| Directions |
Where the word "implemented" occurs in a line of the data, return the whole line.

| Information |
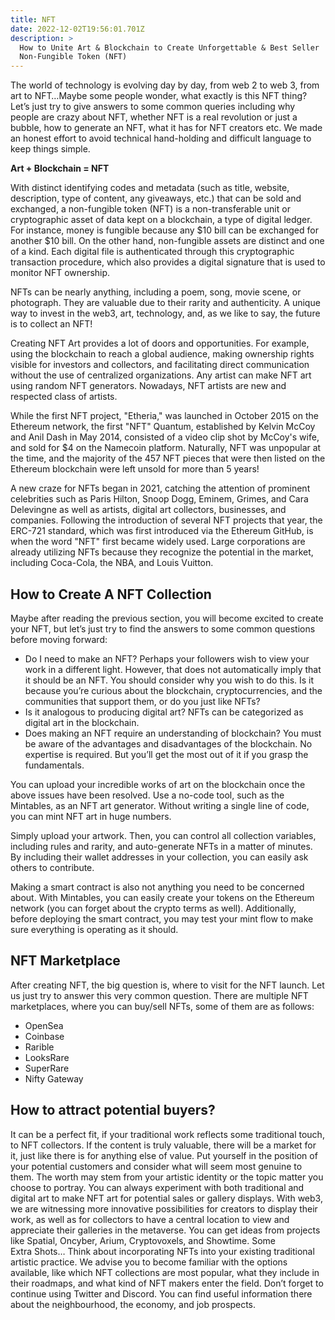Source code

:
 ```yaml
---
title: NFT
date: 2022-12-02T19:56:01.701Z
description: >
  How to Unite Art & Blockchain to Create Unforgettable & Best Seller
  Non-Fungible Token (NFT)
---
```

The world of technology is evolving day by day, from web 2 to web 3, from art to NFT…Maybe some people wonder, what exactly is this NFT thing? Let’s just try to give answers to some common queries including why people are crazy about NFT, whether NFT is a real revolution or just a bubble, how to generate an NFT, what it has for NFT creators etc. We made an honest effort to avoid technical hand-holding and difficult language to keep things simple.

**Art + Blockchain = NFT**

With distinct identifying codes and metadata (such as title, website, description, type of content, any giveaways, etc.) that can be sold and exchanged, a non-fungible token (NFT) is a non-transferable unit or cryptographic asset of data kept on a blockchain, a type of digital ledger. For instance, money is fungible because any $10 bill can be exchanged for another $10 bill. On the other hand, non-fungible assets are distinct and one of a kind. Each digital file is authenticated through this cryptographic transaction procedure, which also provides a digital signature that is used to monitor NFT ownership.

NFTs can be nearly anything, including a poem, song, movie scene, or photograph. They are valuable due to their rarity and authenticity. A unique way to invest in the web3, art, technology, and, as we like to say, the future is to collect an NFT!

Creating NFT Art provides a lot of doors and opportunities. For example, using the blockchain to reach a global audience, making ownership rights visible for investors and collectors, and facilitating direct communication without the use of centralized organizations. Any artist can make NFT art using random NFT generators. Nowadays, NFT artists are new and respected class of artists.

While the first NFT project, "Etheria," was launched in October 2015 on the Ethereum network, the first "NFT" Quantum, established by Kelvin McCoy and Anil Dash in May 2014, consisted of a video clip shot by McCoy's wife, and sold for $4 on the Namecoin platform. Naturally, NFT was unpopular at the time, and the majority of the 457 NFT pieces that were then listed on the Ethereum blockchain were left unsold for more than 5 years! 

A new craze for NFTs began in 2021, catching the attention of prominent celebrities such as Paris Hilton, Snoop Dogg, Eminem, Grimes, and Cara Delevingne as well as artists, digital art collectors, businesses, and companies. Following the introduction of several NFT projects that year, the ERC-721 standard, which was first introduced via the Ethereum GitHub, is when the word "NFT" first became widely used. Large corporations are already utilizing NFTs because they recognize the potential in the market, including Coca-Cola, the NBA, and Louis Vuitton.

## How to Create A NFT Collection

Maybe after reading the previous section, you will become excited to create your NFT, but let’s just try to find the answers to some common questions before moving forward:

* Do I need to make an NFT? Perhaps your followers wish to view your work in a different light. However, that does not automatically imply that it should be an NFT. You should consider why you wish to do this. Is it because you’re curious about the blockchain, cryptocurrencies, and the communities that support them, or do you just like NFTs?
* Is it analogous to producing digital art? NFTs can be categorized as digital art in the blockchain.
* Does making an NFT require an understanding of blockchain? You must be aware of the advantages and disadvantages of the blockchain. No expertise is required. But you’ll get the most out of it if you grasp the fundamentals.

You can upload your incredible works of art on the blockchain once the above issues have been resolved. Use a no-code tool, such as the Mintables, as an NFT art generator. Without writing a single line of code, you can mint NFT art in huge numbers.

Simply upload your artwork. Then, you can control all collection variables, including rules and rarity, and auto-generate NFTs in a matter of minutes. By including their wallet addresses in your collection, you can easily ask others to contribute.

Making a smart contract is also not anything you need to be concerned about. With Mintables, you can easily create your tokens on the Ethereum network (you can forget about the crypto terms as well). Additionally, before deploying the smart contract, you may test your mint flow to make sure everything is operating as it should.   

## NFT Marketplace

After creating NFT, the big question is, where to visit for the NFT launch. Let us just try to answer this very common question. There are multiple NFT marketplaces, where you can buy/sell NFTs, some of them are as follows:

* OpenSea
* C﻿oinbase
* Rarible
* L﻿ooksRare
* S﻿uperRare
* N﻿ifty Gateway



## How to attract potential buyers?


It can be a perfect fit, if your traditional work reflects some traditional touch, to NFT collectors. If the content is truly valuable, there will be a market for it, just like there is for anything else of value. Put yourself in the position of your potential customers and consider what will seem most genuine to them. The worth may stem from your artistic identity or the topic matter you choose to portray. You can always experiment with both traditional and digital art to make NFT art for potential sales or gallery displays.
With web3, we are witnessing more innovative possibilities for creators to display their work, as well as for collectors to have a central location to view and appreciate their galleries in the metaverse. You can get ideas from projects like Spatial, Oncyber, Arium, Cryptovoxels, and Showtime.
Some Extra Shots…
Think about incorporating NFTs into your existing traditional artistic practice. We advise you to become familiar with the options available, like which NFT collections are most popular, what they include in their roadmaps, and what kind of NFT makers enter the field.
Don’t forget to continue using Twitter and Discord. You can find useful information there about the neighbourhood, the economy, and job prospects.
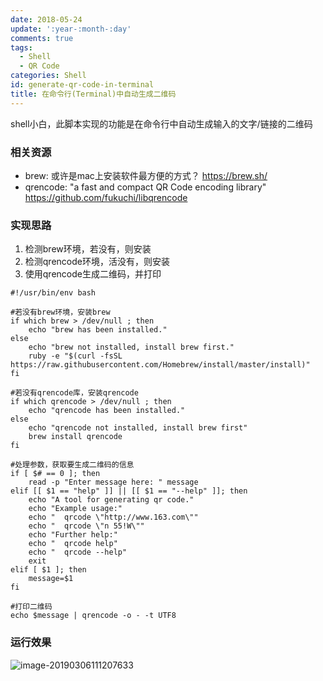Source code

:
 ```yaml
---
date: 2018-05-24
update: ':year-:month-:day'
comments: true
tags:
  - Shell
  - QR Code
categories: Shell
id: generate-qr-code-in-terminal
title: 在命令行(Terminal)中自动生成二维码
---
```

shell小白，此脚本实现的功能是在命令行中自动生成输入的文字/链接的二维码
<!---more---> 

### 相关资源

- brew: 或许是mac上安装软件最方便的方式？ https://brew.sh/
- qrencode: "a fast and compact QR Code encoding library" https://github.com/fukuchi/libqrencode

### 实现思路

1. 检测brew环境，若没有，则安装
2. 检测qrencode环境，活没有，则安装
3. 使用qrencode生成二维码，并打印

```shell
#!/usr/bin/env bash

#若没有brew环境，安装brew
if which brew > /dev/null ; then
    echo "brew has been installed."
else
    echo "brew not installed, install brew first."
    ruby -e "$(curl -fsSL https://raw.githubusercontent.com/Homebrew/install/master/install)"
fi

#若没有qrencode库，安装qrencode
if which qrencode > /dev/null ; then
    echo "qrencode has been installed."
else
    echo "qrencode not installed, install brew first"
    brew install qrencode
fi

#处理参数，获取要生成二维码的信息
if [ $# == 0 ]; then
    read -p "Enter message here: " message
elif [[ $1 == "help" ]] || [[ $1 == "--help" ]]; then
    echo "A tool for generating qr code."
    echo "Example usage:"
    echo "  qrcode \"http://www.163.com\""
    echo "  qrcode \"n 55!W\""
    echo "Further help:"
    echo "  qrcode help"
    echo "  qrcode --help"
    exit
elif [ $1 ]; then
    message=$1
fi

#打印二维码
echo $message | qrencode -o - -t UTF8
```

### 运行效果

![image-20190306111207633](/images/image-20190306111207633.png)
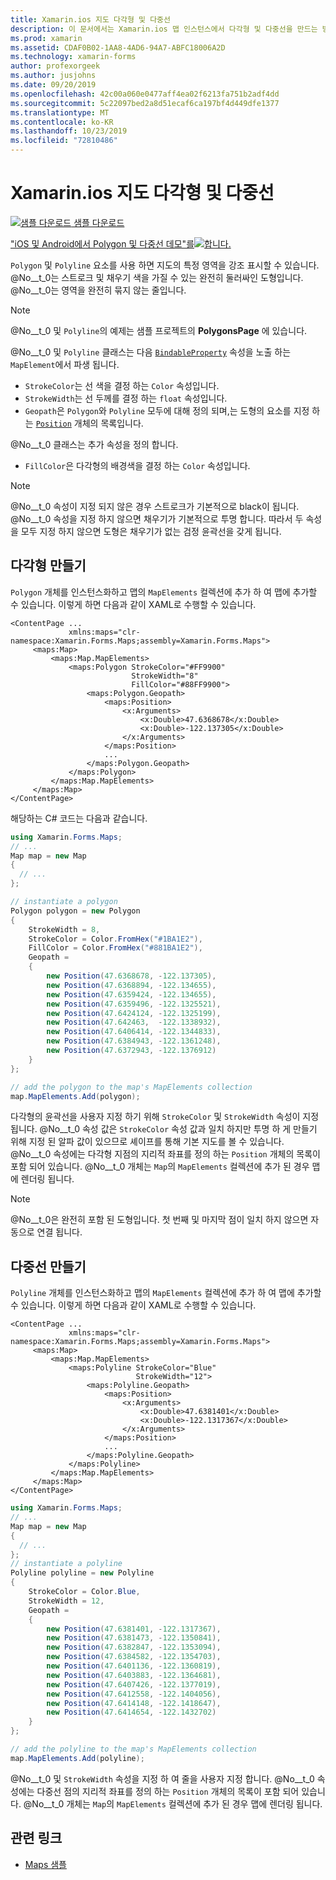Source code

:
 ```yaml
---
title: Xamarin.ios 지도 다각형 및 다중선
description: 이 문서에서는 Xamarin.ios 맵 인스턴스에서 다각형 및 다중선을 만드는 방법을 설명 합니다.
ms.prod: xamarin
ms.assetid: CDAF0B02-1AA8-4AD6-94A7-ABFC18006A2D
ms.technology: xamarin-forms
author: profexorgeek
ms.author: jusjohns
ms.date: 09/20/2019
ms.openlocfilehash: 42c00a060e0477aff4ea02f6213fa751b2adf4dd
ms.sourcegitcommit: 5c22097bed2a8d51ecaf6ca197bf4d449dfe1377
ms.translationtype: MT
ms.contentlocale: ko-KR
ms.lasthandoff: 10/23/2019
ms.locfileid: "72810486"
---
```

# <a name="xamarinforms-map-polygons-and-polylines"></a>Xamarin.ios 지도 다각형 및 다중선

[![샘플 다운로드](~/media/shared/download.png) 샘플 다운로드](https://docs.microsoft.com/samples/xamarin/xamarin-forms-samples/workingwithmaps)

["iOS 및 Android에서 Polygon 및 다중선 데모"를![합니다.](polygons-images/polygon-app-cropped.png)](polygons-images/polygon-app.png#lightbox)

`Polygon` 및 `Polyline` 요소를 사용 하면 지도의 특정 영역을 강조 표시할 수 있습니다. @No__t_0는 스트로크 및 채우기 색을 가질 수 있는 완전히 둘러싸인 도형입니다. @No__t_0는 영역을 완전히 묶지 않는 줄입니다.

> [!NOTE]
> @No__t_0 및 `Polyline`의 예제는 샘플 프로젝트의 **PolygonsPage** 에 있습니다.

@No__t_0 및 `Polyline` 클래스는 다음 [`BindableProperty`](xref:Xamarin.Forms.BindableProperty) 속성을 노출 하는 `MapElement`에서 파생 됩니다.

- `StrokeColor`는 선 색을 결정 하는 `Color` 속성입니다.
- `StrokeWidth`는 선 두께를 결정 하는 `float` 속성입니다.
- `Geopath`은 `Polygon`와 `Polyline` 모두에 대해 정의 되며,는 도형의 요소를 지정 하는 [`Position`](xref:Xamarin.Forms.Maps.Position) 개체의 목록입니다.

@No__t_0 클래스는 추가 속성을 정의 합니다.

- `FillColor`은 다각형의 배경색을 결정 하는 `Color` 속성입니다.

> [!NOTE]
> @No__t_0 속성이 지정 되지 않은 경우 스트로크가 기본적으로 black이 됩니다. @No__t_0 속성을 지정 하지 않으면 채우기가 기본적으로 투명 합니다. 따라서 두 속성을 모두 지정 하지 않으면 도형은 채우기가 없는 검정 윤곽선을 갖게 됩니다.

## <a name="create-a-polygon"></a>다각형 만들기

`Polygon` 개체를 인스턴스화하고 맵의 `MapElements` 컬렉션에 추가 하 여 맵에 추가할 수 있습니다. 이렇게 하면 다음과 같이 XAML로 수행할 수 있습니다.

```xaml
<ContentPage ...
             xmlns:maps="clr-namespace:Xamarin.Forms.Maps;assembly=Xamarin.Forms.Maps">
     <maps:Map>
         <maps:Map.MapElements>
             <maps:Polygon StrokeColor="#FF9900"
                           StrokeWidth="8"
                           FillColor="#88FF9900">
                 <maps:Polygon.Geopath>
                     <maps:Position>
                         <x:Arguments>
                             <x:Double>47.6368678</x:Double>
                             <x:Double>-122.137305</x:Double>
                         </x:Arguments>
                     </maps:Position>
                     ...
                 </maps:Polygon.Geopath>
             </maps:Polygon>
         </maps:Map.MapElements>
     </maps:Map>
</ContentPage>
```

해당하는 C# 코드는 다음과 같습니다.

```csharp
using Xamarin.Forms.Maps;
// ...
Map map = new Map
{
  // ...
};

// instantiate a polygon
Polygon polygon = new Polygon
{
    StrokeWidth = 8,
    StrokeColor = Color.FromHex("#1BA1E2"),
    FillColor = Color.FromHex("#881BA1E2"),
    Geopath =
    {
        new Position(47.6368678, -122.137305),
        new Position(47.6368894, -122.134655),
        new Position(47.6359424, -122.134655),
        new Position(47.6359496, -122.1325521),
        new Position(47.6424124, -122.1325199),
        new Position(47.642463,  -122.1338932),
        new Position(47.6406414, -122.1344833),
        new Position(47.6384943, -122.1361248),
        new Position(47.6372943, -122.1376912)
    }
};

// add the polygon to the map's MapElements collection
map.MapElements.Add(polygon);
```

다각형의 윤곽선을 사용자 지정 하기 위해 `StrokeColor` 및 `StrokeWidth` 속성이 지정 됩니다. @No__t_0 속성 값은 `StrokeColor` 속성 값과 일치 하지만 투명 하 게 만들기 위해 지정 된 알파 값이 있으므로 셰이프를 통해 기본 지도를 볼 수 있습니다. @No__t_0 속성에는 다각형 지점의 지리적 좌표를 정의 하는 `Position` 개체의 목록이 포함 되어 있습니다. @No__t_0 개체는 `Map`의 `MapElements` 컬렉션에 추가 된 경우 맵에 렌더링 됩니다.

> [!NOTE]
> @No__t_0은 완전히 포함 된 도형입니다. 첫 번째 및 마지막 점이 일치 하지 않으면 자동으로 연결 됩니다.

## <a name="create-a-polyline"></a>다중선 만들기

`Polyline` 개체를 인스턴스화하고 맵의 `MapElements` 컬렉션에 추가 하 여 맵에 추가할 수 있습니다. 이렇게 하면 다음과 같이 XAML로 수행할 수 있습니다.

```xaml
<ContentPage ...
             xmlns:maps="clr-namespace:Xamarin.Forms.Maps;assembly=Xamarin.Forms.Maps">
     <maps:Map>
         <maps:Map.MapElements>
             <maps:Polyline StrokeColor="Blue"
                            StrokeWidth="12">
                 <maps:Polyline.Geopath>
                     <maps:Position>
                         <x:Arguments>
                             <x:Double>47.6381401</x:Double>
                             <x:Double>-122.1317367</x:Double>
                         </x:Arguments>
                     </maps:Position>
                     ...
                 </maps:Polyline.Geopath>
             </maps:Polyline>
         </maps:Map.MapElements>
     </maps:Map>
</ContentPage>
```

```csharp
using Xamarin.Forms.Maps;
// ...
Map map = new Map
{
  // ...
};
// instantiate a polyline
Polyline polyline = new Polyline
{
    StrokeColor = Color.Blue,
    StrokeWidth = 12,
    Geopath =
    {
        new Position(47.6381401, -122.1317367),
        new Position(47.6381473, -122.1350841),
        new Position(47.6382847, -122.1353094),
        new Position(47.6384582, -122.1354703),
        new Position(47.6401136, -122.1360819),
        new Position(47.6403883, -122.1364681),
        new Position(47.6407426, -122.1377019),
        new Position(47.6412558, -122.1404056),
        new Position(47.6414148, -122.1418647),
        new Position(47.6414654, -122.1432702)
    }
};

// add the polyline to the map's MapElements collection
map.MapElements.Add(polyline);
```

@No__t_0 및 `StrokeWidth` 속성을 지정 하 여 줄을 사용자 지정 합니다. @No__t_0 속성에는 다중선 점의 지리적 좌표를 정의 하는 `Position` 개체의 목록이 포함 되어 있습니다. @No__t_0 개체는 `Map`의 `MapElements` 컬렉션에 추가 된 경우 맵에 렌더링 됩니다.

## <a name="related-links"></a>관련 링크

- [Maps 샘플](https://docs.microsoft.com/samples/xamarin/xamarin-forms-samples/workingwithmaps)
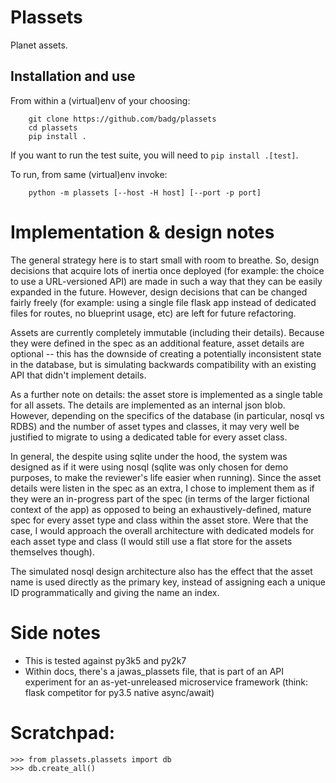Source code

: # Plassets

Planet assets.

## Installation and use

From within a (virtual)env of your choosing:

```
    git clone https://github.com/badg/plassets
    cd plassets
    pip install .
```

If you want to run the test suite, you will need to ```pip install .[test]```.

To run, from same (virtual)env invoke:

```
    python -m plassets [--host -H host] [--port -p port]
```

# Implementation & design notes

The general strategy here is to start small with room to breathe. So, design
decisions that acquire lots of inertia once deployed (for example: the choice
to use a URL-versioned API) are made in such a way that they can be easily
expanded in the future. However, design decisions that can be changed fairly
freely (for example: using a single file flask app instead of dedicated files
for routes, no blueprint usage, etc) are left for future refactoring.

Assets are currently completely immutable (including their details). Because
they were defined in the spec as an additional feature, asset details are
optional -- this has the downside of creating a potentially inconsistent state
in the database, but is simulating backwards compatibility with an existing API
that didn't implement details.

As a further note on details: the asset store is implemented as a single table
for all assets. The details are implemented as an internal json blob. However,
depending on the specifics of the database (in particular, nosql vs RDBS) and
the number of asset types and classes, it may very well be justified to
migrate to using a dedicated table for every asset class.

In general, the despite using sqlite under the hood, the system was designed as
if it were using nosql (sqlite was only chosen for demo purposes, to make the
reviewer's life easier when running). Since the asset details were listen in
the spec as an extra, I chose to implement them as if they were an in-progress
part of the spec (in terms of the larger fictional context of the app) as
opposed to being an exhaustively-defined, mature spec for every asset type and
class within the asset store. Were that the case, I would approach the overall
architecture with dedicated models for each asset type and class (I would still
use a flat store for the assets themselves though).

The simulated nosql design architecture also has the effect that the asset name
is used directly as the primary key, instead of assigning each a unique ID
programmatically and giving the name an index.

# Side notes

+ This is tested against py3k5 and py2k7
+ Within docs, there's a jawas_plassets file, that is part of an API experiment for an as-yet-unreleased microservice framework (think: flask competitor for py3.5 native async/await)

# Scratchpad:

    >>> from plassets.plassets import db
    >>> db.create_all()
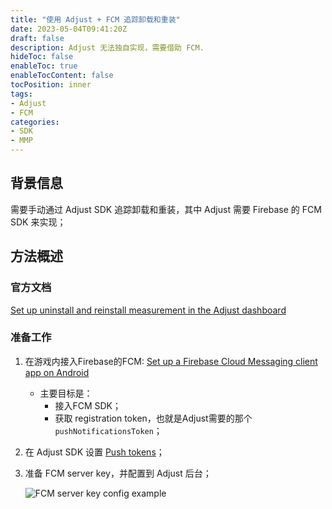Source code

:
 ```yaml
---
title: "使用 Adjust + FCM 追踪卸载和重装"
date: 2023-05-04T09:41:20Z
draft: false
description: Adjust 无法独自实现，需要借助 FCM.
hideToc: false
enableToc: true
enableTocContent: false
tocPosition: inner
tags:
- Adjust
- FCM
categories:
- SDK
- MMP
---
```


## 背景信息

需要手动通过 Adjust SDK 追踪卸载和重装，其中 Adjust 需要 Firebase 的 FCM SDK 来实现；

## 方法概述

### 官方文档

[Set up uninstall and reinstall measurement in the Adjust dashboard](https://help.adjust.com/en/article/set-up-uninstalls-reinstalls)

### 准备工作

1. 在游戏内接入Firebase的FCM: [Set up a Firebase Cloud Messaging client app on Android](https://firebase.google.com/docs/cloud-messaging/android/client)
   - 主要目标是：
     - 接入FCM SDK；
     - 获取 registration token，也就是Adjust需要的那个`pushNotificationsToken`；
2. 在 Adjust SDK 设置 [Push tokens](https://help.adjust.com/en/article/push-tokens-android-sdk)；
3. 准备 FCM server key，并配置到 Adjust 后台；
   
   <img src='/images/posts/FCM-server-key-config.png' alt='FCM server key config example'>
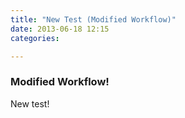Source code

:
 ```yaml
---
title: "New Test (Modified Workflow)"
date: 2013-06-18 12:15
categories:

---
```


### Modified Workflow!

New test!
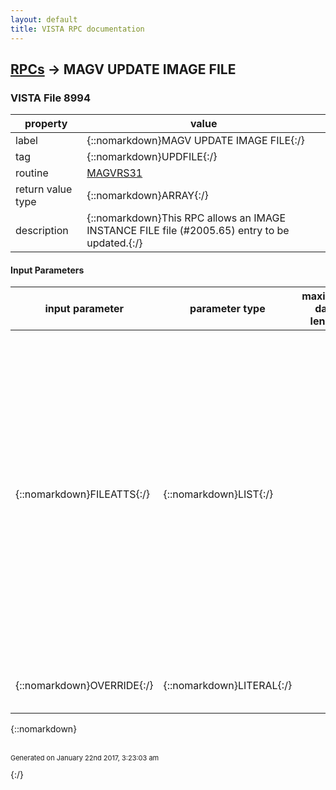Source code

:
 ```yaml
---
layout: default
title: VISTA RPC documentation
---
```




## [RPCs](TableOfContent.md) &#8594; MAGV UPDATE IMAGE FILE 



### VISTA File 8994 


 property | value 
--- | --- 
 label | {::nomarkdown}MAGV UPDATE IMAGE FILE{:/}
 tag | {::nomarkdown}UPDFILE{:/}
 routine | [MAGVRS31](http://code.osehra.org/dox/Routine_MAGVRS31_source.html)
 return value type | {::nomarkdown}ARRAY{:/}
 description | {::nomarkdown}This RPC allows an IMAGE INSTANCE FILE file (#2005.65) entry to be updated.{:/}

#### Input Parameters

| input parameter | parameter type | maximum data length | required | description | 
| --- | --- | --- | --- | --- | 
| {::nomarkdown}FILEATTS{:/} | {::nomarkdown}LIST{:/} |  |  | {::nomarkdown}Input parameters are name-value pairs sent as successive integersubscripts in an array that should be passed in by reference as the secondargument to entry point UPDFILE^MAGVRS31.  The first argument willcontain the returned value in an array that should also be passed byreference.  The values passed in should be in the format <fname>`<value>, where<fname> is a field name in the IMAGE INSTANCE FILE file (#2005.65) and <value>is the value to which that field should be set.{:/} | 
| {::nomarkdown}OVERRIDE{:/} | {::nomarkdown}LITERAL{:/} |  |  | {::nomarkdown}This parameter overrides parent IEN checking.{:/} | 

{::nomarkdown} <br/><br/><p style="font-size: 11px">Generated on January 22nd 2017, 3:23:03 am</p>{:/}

| Response area |
As a further note on details: the asset store is implemented as a single table
for all assets. The details are implemented as an internal json blob. However,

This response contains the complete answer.